Defendant further urges error when the trial court did not strike portions of the complaint. The sections of the complaint charge defendant with negligence in that he failed to provide deceased with a safe working area, failed to shield the power shaft, failed to warn deceased of the danger presented by this unguarded mechanism and required deceased to use this device in an area which was slippery. Basically defendant advances the same grounds concerning the sufficiency of the evidence presented in support of prior contentions which we have discussed and decided adversely to his position. Further consideration is unnecessary.

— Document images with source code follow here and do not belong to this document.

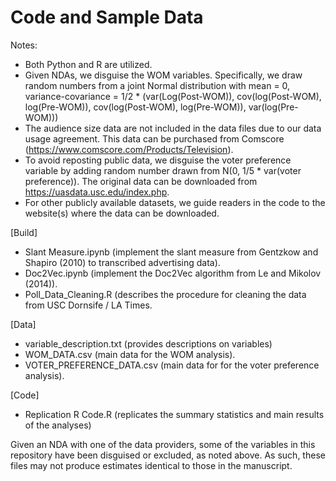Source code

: # Code and Sample Data

Notes:
- Both Python and R are utilized.
- Given NDAs, we disguise the WOM variables. Specifically, we draw random numbers from a joint Normal distribution with mean = 0, variance-covariance = 1/2 * (var(Log(Post-WOM)), cov(log(Post-WOM), log(Pre-WOM)), cov(log(Post-WOM), log(Pre-WOM)), var(log(Pre-WOM)))
- The audience size data are not included in the data files due to our data usage agreement. This data can be purchased from Comscore (https://www.comscore.com/Products/Television).
- To avoid reposting public data, we disguise the voter preference variable by adding random number drawn from N(0, 1/5 * var(voter preference)). The original data can be downloaded from https://uasdata.usc.edu/index.php.
- For other publicly available datasets, we guide readers in the code to the website(s) where the data can be downloaded. 

[Build]
- Slant Measure.ipynb (implement the slant measure from Gentzkow and Shapiro (2010) to transcribed advertising data).
- Doc2Vec.ipynb (implement the Doc2Vec algorithm from Le and Mikolov (2014)).
- Poll_Data_Cleaning.R (describes the procedure for cleaning the data from USC Dornsife / LA Times.

[Data]
- variable_description.txt (provides descriptions on variables)
- WOM_DATA.csv (main data for the WOM analysis).
- VOTER_PREFERENCE_DATA.csv (main data for for the voter preference analysis).


[Code]
- Replication R Code.R (replicates the summary statistics and main results of the analyses)


Given an NDA with one of the data providers, some of the variables in this repository have been disguised or excluded, as noted above. As such, these files may not produce estimates identical to those in the manuscript.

Defendant challenges the propriety of certain jury instructions. He objects to I.P.I.—Civil, No. 1.03, which advised the jury that it might draw inferences from circumstantial evidence. He says that this instruction is erroneous for the jury would believe that such evidence did exist when, as he concludes, none did. Further argument is directed to I.P.I.—Civil, No. 10.08, concerning evidence of careful habits, which he asserts was not properly presented and which he maintains conveyed to the jury the inference that evidence of careful habits would overcome any contrary evidence found at the scene of the accident. He attacks I.P.I.—Civil, No. 2.07, which permits the jury to consider the number of witnesses who testified to a fact in its determination if that fact was proved. He argues that this instruction inferred that *252plaintiff might sustain its burden of proof by merely producing a greater number of witnesses.

Defendant’s arguments concerning the propriety of the aforementioned instructions are without merit. Having examined the record, we conclude that there was circumstantial evidence presented from which the jury might draw reasonable inferences. Defendant misconstrues the instruction concerning deceased’s careful habits, for it specifically provides that the inference of due care is “overcome by believable evidence.” He similarly misinterprets the instruction pertaining to the number of witnesses presented, for the remainder of that instruction states that “the number of witnesses alone is not conclusive if the testimony of the lesser number is more convincing.” We have held that instructions are to be considered in a series. (Baran v. City of Chicago Heights, 43 Ill.2d 177, 182.) After review of the instructions, we conclude that the jury was properly instructed.

Other errors of which defendant complains are based on his contention that evidence of remarriage and adoption should have been admitted. Having previously found no error in the trial court’s exclusion of these matters, discussion is unwarranted.

For these reasons the judgment of the appellate court is reversed and the judgment of the circuit court affirmed.

Appellate court reversed; circuit court affirmed.